The only factor that does not weigh in any party's favor is prejudice. There is no reason to conclude that all sides' rights could not be vindicated in federal or state court equally without the merits of any party's rights being compromised by severance.
In reaching these conclusions, the Court notes Verizon's argument that severance is appropriate, inter alia, because it had reached an agreement in principle to settle with Plaintiff, only to have Plaintiff back out at the last minute because it was concerned that settling with Verizon, and letting Verizon out of the case, would deprive this Court of subject matter jurisdiction because the ERISA claims against Verizon would be gone and only New York state law claims against Suffolk County would remain. While the Court expresses no opinion on this issue, even assuming that this argument has merit, severance would still be denied under the circumstances presented. The logical connection between all of the claims at issue, and the efficiency of resolving whether Empire properly denied Semente's claims in applying its internal guidelines, outweighs any potential benefit in having some of the claims settle, especially when Empire's conduct would be the central issue in either or both cases.

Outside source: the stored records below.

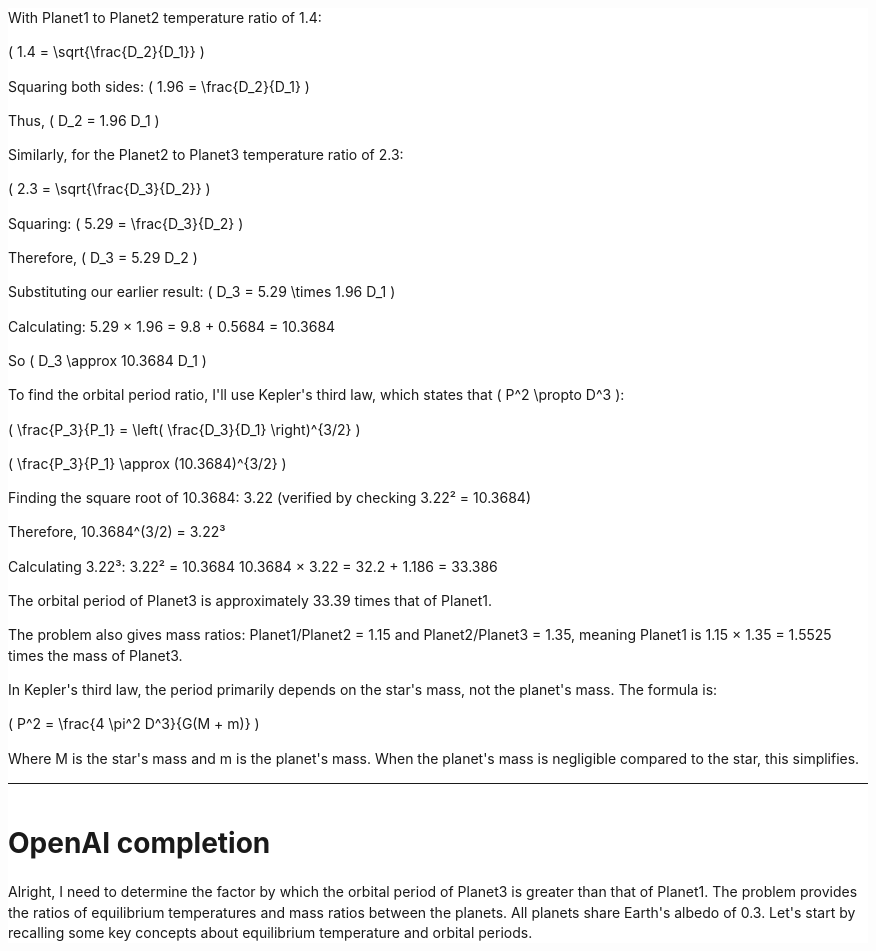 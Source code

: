 With Planet1 to Planet2 temperature ratio of 1.4:

\( 1.4 = \sqrt{\frac{D_2}{D_1}} \)

Squaring both sides:
\( 1.96 = \frac{D_2}{D_1} \)

Thus, \( D_2 = 1.96 D_1 \)

Similarly, for the Planet2 to Planet3 temperature ratio of 2.3:

\( 2.3 = \sqrt{\frac{D_3}{D_2}} \)

Squaring:
\( 5.29 = \frac{D_3}{D_2} \)

Therefore, \( D_3 = 5.29 D_2 \)

Substituting our earlier result:
\( D_3 = 5.29 \times 1.96 D_1 \)

Calculating: 5.29 × 1.96 = 9.8 + 0.5684 = 10.3684

So \( D_3 \approx 10.3684 D_1 \)

To find the orbital period ratio, I'll use Kepler's third law, which states that \( P^2 \propto D^3 \):

\( \frac{P_3}{P_1} = \left( \frac{D_3}{D_1} \right)^{3/2} \)

\( \frac{P_3}{P_1} \approx (10.3684)^{3/2} \)

Finding the square root of 10.3684: 3.22 (verified by checking 3.22² = 10.3684)

Therefore, 10.3684^(3/2) = 3.22³

Calculating 3.22³:
3.22² = 10.3684
10.3684 × 3.22 = 32.2 + 1.186 = 33.386

The orbital period of Planet3 is approximately 33.39 times that of Planet1.

The problem also gives mass ratios: Planet1/Planet2 = 1.15 and Planet2/Planet3 = 1.35, meaning Planet1 is 1.15 × 1.35 = 1.5525 times the mass of Planet3.

In Kepler's third law, the period primarily depends on the star's mass, not the planet's mass. The formula is:

\( P^2 = \frac{4 \pi^2 D^3}{G(M + m)} \)

Where M is the star's mass and m is the planet's mass. When the planet's mass is negligible compared to the star, this simplifies.

---

# OpenAI completion

Alright, I need to determine the factor by which the orbital period of Planet3 is greater than that of Planet1. The problem provides the ratios of equilibrium temperatures and mass ratios between the planets. All planets share Earth's albedo of 0.3. Let's start by recalling some key concepts about equilibrium temperature and orbital periods.
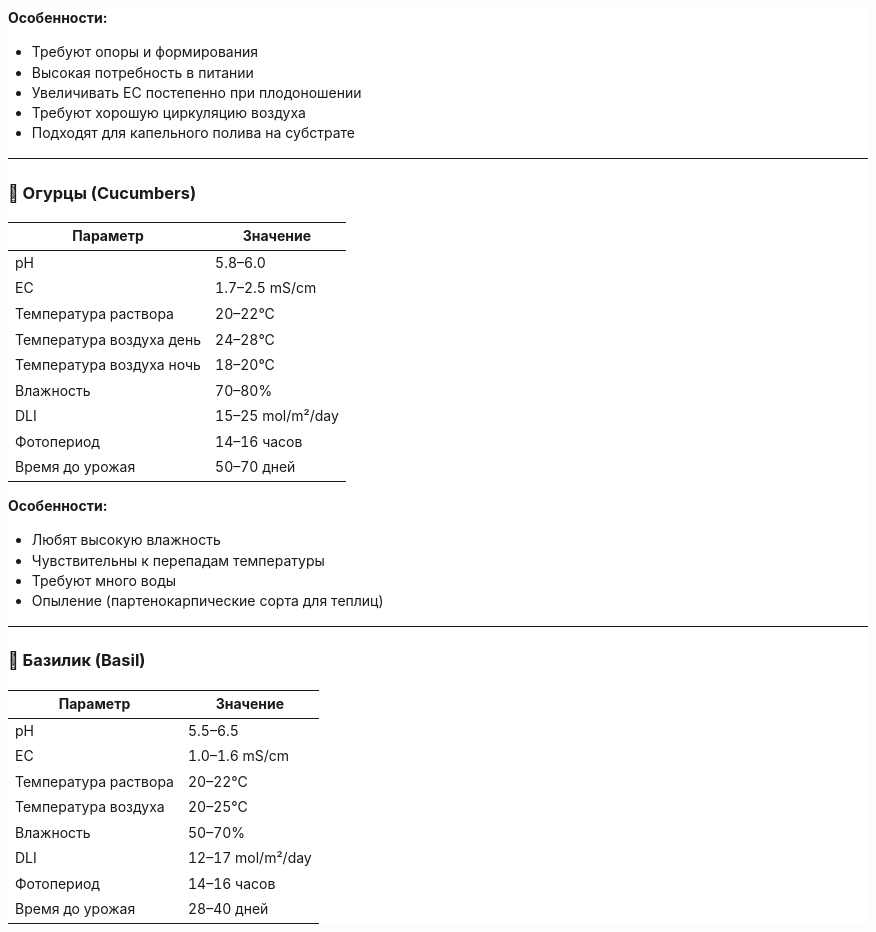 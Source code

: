**Особенности:**
- Требуют опоры и формирования
- Высокая потребность в питании
- Увеличивать EC постепенно при плодоношении
- Требуют хорошую циркуляцию воздуха
- Подходят для капельного полива на субстрате

---

### 🥒 Огурцы (Cucumbers)
| Параметр | Значение |
|----------|----------|
| pH | 5.8–6.0 |
| EC | 1.7–2.5 mS/cm |
| Температура раствора | 20–22°C |
| Температура воздуха день | 24–28°C |
| Температура воздуха ночь | 18–20°C |
| Влажность | 70–80% |
| DLI | 15–25 mol/m²/day |
| Фотопериод | 14–16 часов |
| Время до урожая | 50–70 дней |

**Особенности:**
- Любят высокую влажность
- Чувствительны к перепадам температуры
- Требуют много воды
- Опыление (партенокарпические сорта для теплиц)

---

### 🌿 Базилик (Basil)
| Параметр | Значение |
|----------|----------|
| pH | 5.5–6.5 |
| EC | 1.0–1.6 mS/cm |
| Температура раствора | 20–22°C |
| Температура воздуха | 20–25°C |
| Влажность | 50–70% |
| DLI | 12–17 mol/m²/day |
| Фотопериод | 14–16 часов |
| Время до урожая | 28–40 дней |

Accordingly, in an exercise of the Court's discretion, Defendants' motion to sever is denied.
Because Suffolk County's motion to dismiss the claims against it for lack of subject matter jurisdiction, pursuant to Fed. R. Civ. P. 12(b)(1), hinges on the Court first severing the claims, the Court need not address the substance of such motion. Reply Mem. at 8 ("this motion seeks dismissal of the Suffolk Claim only if the Court determines that it should be severed from the Verizon Claim."). Accordingly, because the motion to sever is denied, it is respectfully recommended that the motion to dismiss be denied, in turn, as moot.
For all of the foregoing reasons, Defendants' motion to sever, DE [82], is denied. Further, the Court respectfully recommends that Suffolk County's motion to dismiss, DE [82], be denied.
A copy of this Memorandum and Order and Report and Recommendation is being served on all parties by electronic filing on the date below. Any objections to this Memorandum and Order and Report and Recommendation must be filed with the Clerk of the Court within 14 days of receipt of this decision. Failure to file objections within the specified time waives the right to appeal the District Court's order. See 28 U.S.C. § 636(b)(1); Fed. R. Civ. P. 6(a), 72; Ferrer v. Woliver, No. 05-3696, 2008 WL 4951035 *2 (2d Cir. Nov. 20, 2008); Beverly v. Walker, 118 F.3d 900, 902 (2d Cir. 1997); Savoie v. Merchants Bank, 84 F.3d 52, 60 (2d Cir. 1996).